Comment by throwingawayusr

4 months ago

One thing I haven’t ever seen mentioned in these threads is how do people who can’t handle stimulants get by?

I take guanfacine. It’s an older blood pressure medication that happens to treat adhd. I also have high blood pressure so I get an added bonus. Stimulants are great for laser focus. Guanfacine helps with focus but its biggest help, for me, is executive function and curbs some of my emotional effects of adhd. I notice I’m not as sensitive to feedback or criticism.

Coffee and chocolate (plus potentially tobacco) are technically stimulants, 100% legal, and people seem to handle them just fine. Just take them strategically as opposed to recreationally (i.e. only as support for building up healthy habits; go cold-turkey otherwise!) and you should do just fine. The effect is way stronger than most people might think, provided that habituation hasn't built up and the existing tolerance has been dissipated.

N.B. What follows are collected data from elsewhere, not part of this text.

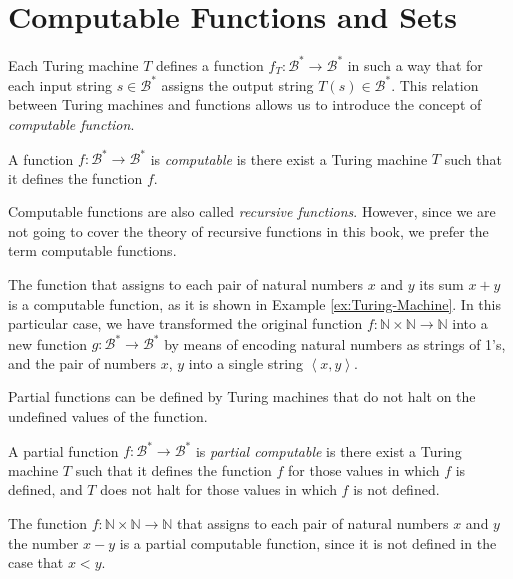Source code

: %
%

\section{Computable Functions and Sets}
\label{sec:computable_functions}

Each Turing machine $T$ defines a function $f_T:\mathcal{B}^{\ast}\rightarrow\mathcal{B}^{\ast}$ in such a way that for each input string $s\in\mathcal{B}^{\ast}$ assigns the output string $T(s)\in\mathcal{B}^{\ast}$. This relation between Turing machines and functions allows us to introduce the concept of \emph{computable function}. 

\begin{definition}
\label{def:computable-function}
A function $f:\mathcal{B}^{\ast}\rightarrow\mathcal{B}^{\ast}$ is \emph{computable} is there exist a Turing machine $T$ such that it defines the function $f$.
\end{definition}

Computable functions are also called \emph{recursive functions}. However, since we are not going to cover the theory of recursive functions in this book, we prefer the term computable functions.

\begin{example}
The function that assigns to each pair of natural numbers $x$ and $y$ its sum $x + y$ is a computable function, as it is shown in Example \ref{ex:Turing-Machine}. In this particular case, we have transformed the original function $f: \mathbb{N} \times \mathbb{N} \rightarrow \mathbb{N}$ into a new function $g:\mathcal{B}^{\ast}\rightarrow\mathcal{B}^{\ast}$ by means of encoding natural numbers as strings of 1's, and the pair of numbers $x$, $y$ into a single string $\left\langle x, y \right\rangle$.
\end{example}

Partial functions can be defined by Turing machines that do not halt on the undefined values of the function.

\begin{definition}
A partial function $f:\mathcal{B}^{\ast}\rightarrow\mathcal{B}^{\ast}$ is \emph{partial computable} is there exist a Turing machine $T$ such that it defines the function $f$ for those values in which $f$ is defined, and $T$ does not halt for those values in which $f$ is not defined.
\end{definition}

\begin{example}
The function $f: \mathbb{N} \times \mathbb{N} \rightarrow \mathbb{N}$ that assigns to each pair of natural numbers $x$ and $y$ the number $x - y$ is a partial computable function, since it is not defined in the case that $x < y$.
\end{example}


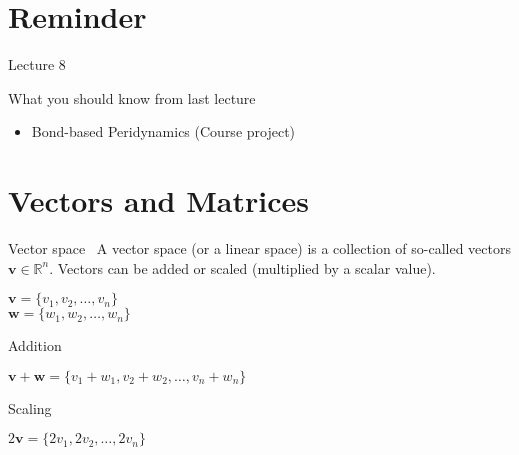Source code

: \documentclass[\classoption]{beamer}
\title{\coursename}
\subtitle{Lecture 9: Linear algebra with Blaze}
\author{\tiny Patrick Diehl \orcid{0000-0003-3922-8419}}
\date {
 \tiny \url{\courseurl}
\vspace{2cm}
\doclicenseThis  
  
}
\begin{document}
 {
    \frame {
        \titlepage
    }
}

\frame{

\tableofcontents

}


\section{Reminder}
\begin{frame}{Lecture 8}
\begin{block}{What you should know from last lecture}
\begin{itemize}
\item Bond-based Peridynamics (Course project)
\end{itemize}
\end{block}
\end{frame}

\section{Vectors and Matrices}


\begin{frame}{Vector space~\cite{hefferonlinear,scheick1997linear}}
A vector space (or a linear space) is a collection of so-called vectors $\mathbf{v}\in \mathbb{R}^n$. Vectors can be added or scaled (multiplied by a scalar value).

\begin{center}
$\mathbf{v} = \lbrace v_1,v_2,\ldots,v_n \rbrace $ \\
$\mathbf{w} = \lbrace w_1,w_2,\ldots,w_n \rbrace $
\end{center}

\begin{block}{Addition}
\begin{center}
$\mathbf{v} + \mathbf{w} = \lbrace v_1+w_1,v_2+w_2,\ldots,v_n+w_n \rbrace $
\end{center}
\end{block}

\begin{block}{Scaling}
\begin{center}
$ 2 \mathbf{v} = \lbrace 2v_1,2v_2,\ldots,2v_n \rbrace $
\end{center}
\end{block}

\end{frame}
\end{document}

  • I wouldn't necessarily recommend nicotine. It works and alleviates ADHD symptoms at first which is great but that also makes it really addictive. I can't comprehend the level of discipline I would need to use nicotine without becoming addicted and I'm not prone to addiction generally.

    • The interesting thing wrt. this is that nicotine replacement products are widely available without a prescription. Would people really get seriously addicted to e.g. wearing a transdermal patch?

      7 replies →

    • I don't think it is a question of discipline when it comes to addiction - if you are taking it on a regular basis at a high enough dose to become addicted, you will become addicted, and you will have withdrawal symptoms when you stop taking it.

      It might be possible to manage the addiction and maybe keep it from escalating with discipline, but the addiction will always be there.

      Humans are excellent at denying addiction and rationalizing addictive behavior. And you don't even realize you are doing it - I've seen it in myself with cigarettes, which I fortunately quit years ago.

  • Lol I will provide a small anecdote as a warning from my own life. I was at a point (pre-diagnosis) where I felt my caffeine intake had reached an addiction-like level and had decided to wean myself down to a more sustainable level. I’d read about adenosine receptors and the different substances that can act as stimulants/inhibit adenosine. I was starting to get a bit of a caffeine headache + drowsiness and the good idea fairy told me “hey why don’t you have some chocolate instead? Theobromine is an adenosine-receptor antagonist so it might help without consuming any caffeine”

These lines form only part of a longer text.